In '50s, bicycle commuters were rare

So many people commute on bicycles that it is hard to remember what a revolutionary idea that was a half-century ago.

But here’s evidence: When a wire service reporter happened to see Richard Frisbie (father of this writer) riding his bike to the Arlington Heights, Ill., train station in 1955, the reporter was so amazed that he wrote a report that went out on the national wire.

Newspapers as far away as Arizona (and maybe farther, but there is no easily accessible record now) ran the story and accompanying photograph.

A photograph that amazed the readers of the 1950s: a man actually commuting on a bicycle.

Here’s what United Press correspondent Alfred Leech wrote:

“With a fine disregard for suburban mores and customs, he [Richard Frisbie] rides a bike from his house to the railroad station, padlocking it to a telephone pole.
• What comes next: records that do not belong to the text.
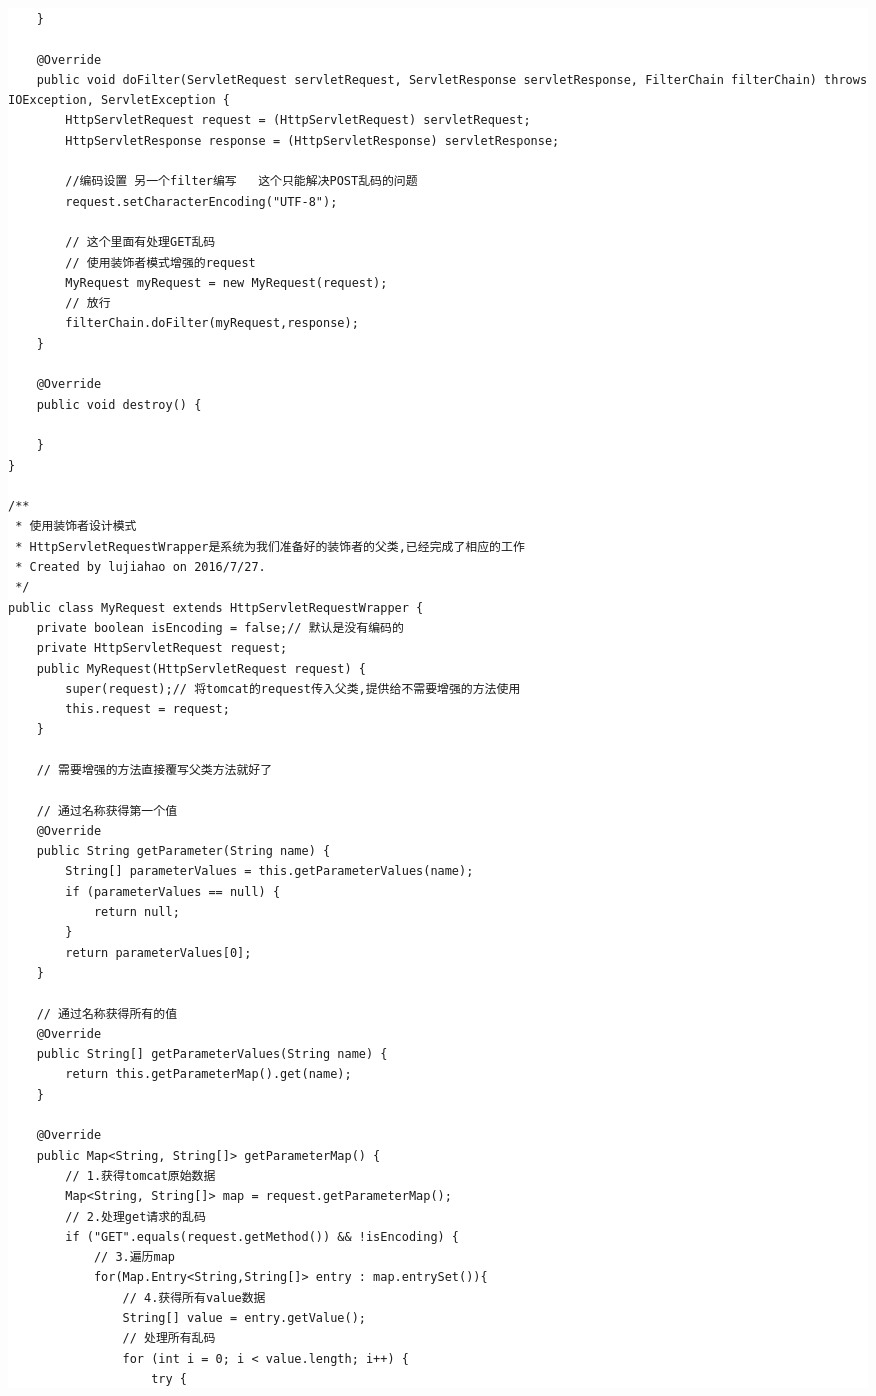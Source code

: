 	    }
	
	    @Override
	    public void doFilter(ServletRequest servletRequest, ServletResponse servletResponse, FilterChain filterChain) throws IOException, ServletException {
	        HttpServletRequest request = (HttpServletRequest) servletRequest;
	        HttpServletResponse response = (HttpServletResponse) servletResponse;
	
	        //编码设置 另一个filter编写   这个只能解决POST乱码的问题
	        request.setCharacterEncoding("UTF-8");
	
	        // 这个里面有处理GET乱码
	        // 使用装饰者模式增强的request
	        MyRequest myRequest = new MyRequest(request);
	        // 放行
	        filterChain.doFilter(myRequest,response);
	    }
	
	    @Override
	    public void destroy() {
	
	    }
	}

	/**
	 * 使用装饰者设计模式
	 * HttpServletRequestWrapper是系统为我们准备好的装饰者的父类,已经完成了相应的工作
	 * Created by lujiahao on 2016/7/27.
	 */
	public class MyRequest extends HttpServletRequestWrapper {
	    private boolean isEncoding = false;// 默认是没有编码的
	    private HttpServletRequest request;
	    public MyRequest(HttpServletRequest request) {
	        super(request);// 将tomcat的request传入父类,提供给不需要增强的方法使用
	        this.request = request;
	    }
	
	    // 需要增强的方法直接覆写父类方法就好了
	
	    // 通过名称获得第一个值
	    @Override
	    public String getParameter(String name) {
	        String[] parameterValues = this.getParameterValues(name);
	        if (parameterValues == null) {
	            return null;
	        }
	        return parameterValues[0];
	    }
	
	    // 通过名称获得所有的值
	    @Override
	    public String[] getParameterValues(String name) {
	        return this.getParameterMap().get(name);
	    }
	
	    @Override
	    public Map<String, String[]> getParameterMap() {
	        // 1.获得tomcat原始数据
	        Map<String, String[]> map = request.getParameterMap();
	        // 2.处理get请求的乱码
	        if ("GET".equals(request.getMethod()) && !isEncoding) {
	            // 3.遍历map
	            for(Map.Entry<String,String[]> entry : map.entrySet()){
	                // 4.获得所有value数据
	                String[] value = entry.getValue();
	                // 处理所有乱码
	                for (int i = 0; i < value.length; i++) {
	                    try {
“This solves the parking problem and lets his wife have the car while he’s at work.”

Only in the 1950s did people need to be told that.

Because it was the mid-20th century, Leech pitched the article toward car lovers, pointing out that commuting by bicycle was a fine way to save money for a second car, an idea reflected in the headline one newspaper wrote: “Will Power, Steady Income And A Bicycle.”

Compare that to the recent observation by Ron Burke, executive director of the Active Transportation Alliance, that he had seen 250 bicycles parked at just one train station – the Naperville Metra stop. Or look at many of Chicago’s arterial streets during rush hour as numerous cyclists accompany motorists on their way to and from work.

As for Richard Frisbie’s bicycling career, I can report you can still spot him on nice weekends pedaling away on local bike paths.